Items listed in a dataset:
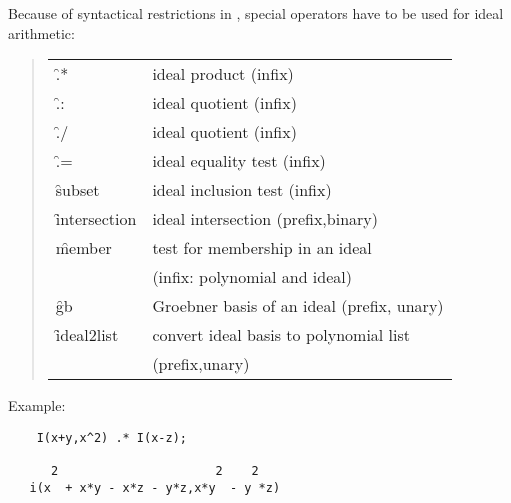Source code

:Because of syntactical restrictions in \REDUCE, special operators
have to be used for ideal arithmetic:
\hypertarget{operator:IDEALS_IDEALSUM}{}
\hypertarget{operator:IDEALPRODUCT}{}
\hypertarget{operator:IDEALS_IDEALQUOTIENT}{}
\hypertarget{operator:IDEALQUOTIENTALT}{}
\hypertarget{operator:IDEALEQUALITY}{}
\hypertarget{operator:IDEALSUBSET}{}
\hypertarget{operator:IDEALINTERSECTION}{}
\hypertarget{operator:IDEALMEMBER}{}
\hypertarget{operator:IDEALGB}{}
\begin{quote}
  \begin{tabular}{ll}
    \f{.*}           &  ideal product (infix) \\
    \f{.:}           &  ideal quotient (infix) \\
    \f{./}           &  ideal quotient (infix) \\
    \f{.=}           &  ideal equality test (infix) \\
    \f{subset}       &  ideal inclusion test (infix) \\
    \f{intersection} &  ideal intersection (prefix,binary) \\
    \f{member}       &  test for membership in an ideal \\
                     &    (infix: polynomial and ideal) \\
    \f{gb}           &  Groebner basis of an ideal (prefix, unary) \\
    \f{ideal2list}   &  convert ideal basis to polynomial list \\
                     &  (prefix,unary)
  \end{tabular}
\end{quote}

Example:

\begin{verbatim}
    I(x+y,x^2) .* I(x-z);

      2                      2    2
   i(x  + x*y - x*z - y*z,x*y  - y *z)
\end{verbatim}

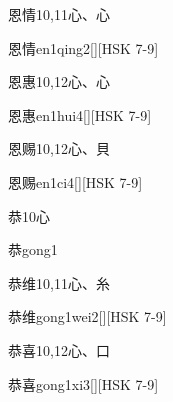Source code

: \begin{Entry}{恩情}{10,11}{⼼、⼼}
  \begin{Phonetics}{恩情}{en1qing2}[][HSK 7-9]
  \end{Phonetics}
\end{Entry}

\begin{Entry}{恩惠}{10,12}{⼼、⼼}
  \begin{Phonetics}{恩惠}{en1hui4}[][HSK 7-9]
  \end{Phonetics}
\end{Entry}

\begin{Entry}{恩赐}{10,12}{⼼、⾙}
  \begin{Phonetics}{恩赐}{en1ci4}[][HSK 7-9]
  \end{Phonetics}
\end{Entry}

\begin{Entry}{恭}{10}{⼼}
  \begin{Phonetics}{恭}{gong1}
  \end{Phonetics}
\end{Entry}

\begin{Entry}{恭维}{10,11}{⼼、⽷}
  \begin{Phonetics}{恭维}{gong1wei2}[][HSK 7-9]
  \end{Phonetics}
\end{Entry}

\begin{Entry}{恭喜}{10,12}{⼼、⼝}
  \begin{Phonetics}{恭喜}{gong1xi3}[][HSK 7-9]
  \end{Phonetics}
\end{Entry}

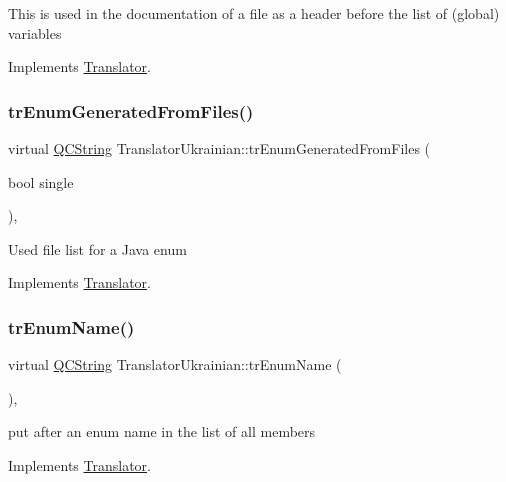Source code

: This is used in the documentation of a file as a header before the list of (global) variables 

Implements \mbox{\hyperlink{class_translator}{Translator}}.

\mbox{\label{class_translator_ukrainian_a58493a08dfdbdaa5ad41d185401efd59}} 
\subsubsection{\texorpdfstring{trEnumGeneratedFromFiles()}{trEnumGeneratedFromFiles()}}
{\footnotesize\ttfamily virtual \mbox{\hyperlink{class_q_c_string}{Q\+C\+String}} Translator\+Ukrainian\+::tr\+Enum\+Generated\+From\+Files (\begin{DoxyParamCaption}\item[{bool}]{single }\end{DoxyParamCaption})\hspace{0.3cm}{\ttfamily [inline]}, {\ttfamily [virtual]}}

Used file list for a Java enum 

Implements \mbox{\hyperlink{class_translator}{Translator}}.

\mbox{\label{class_translator_ukrainian_af8b8860a5ebc528d962d86318da453cb}} 
\subsubsection{\texorpdfstring{trEnumName()}{trEnumName()}}
{\footnotesize\ttfamily virtual \mbox{\hyperlink{class_q_c_string}{Q\+C\+String}} Translator\+Ukrainian\+::tr\+Enum\+Name (\begin{DoxyParamCaption}{ }\end{DoxyParamCaption})\hspace{0.3cm}{\ttfamily [inline]}, {\ttfamily [virtual]}}

put after an enum name in the list of all members 

Implements \mbox{\hyperlink{class_translator}{Translator}}.

\mbox{\label{class_translator_ukrainian_a4cfb282f21f2875417c10a5ff452be67}} 
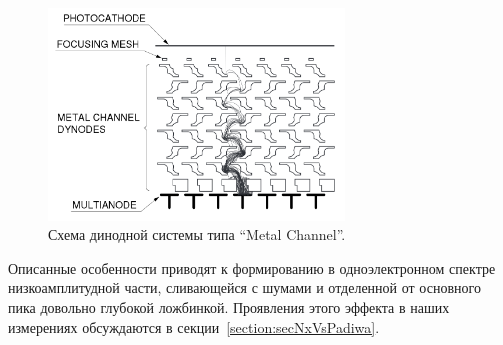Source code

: \begin{figure}[H]
\centering
\includegraphics[width=0.7\textwidth]{pictures/2_Metal_channel.png}
\caption{Схема динодной системы типа ``Metal Channel''.}
\label{fig:MetalChannel}
\end{figure}

Описанные особенности приводят к формированию в одноэлектронном спектре низкоамплитудной части, сливающейся с шумами и отделенной от основного пика довольно глубокой ложбинкой. Проявления этого эффекта в наших измерениях обсуждаются в секции~\ref{section:secNxVsPadiwa}.
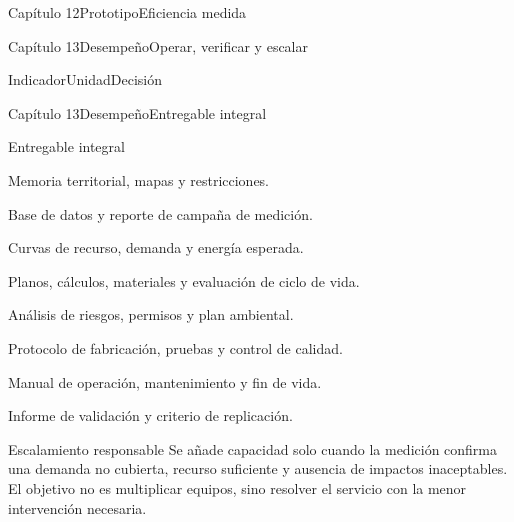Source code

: \documentclass{../plantilla/hvtbook}
\begin{document}
\begin{HVTPage}{Capítulo 12}{Prototipo}{Eficiencia medida}
\end{HVTPage}

\begin{HVTPage}{Capítulo 13}{Desempeño}{Operar, verificar y escalar}
\begin{HVTTable}{Indicador}{Unidad}{Decisión}
\end{HVTTable}
\end{HVTPage}

\begin{HVTPage}{Capítulo 13}{Desempeño}{Entregable integral}
\begin{HVTTask}{Entregable integral}
  \item Memoria territorial, mapas y restricciones.
  \item Base de datos y reporte de campaña de medición.
  \item Curvas de recurso, demanda y energía esperada.
  \item Planos, cálculos, materiales y evaluación de ciclo de vida.
  \item Análisis de riesgos, permisos y plan ambiental.
  \item Protocolo de fabricación, pruebas y control de calidad.
  \item Manual de operación, mantenimiento y fin de vida.
  \item Informe de validación y criterio de replicación.
\end{HVTTask}
\begin{HVTWarning}{Escalamiento responsable}
Se añade capacidad solo cuando la medición confirma una demanda no cubierta, recurso suficiente y ausencia de impactos inaceptables. El objetivo no es multiplicar equipos, sino resolver el servicio con la menor intervención necesaria.
\end{HVTWarning}
\end{HVTPage}
\end{document}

Assignment:
When the word "footnotesize" shows up in a line of the entries, report that line.

Answer below:
{\footnotesize\ttfamily virtual \mbox{\hyperlink{class_q_c_string}{Q\+C\+String}} Translator\+Ukrainian\+::tr\+Enum\+Generated\+From\+Files (\begin{DoxyParamCaption}\item[{bool}]{single }\end{DoxyParamCaption})\hspace{0.3cm}{\ttfamily [inline]}, {\ttfamily [virtual]}}
{\footnotesize\ttfamily virtual \mbox{\hyperlink{class_q_c_string}{Q\+C\+String}} Translator\+Ukrainian\+::tr\+Enum\+Name (\begin{DoxyParamCaption}{ }\end{DoxyParamCaption})\hspace{0.3cm}{\ttfamily [inline]}, {\ttfamily [virtual]}}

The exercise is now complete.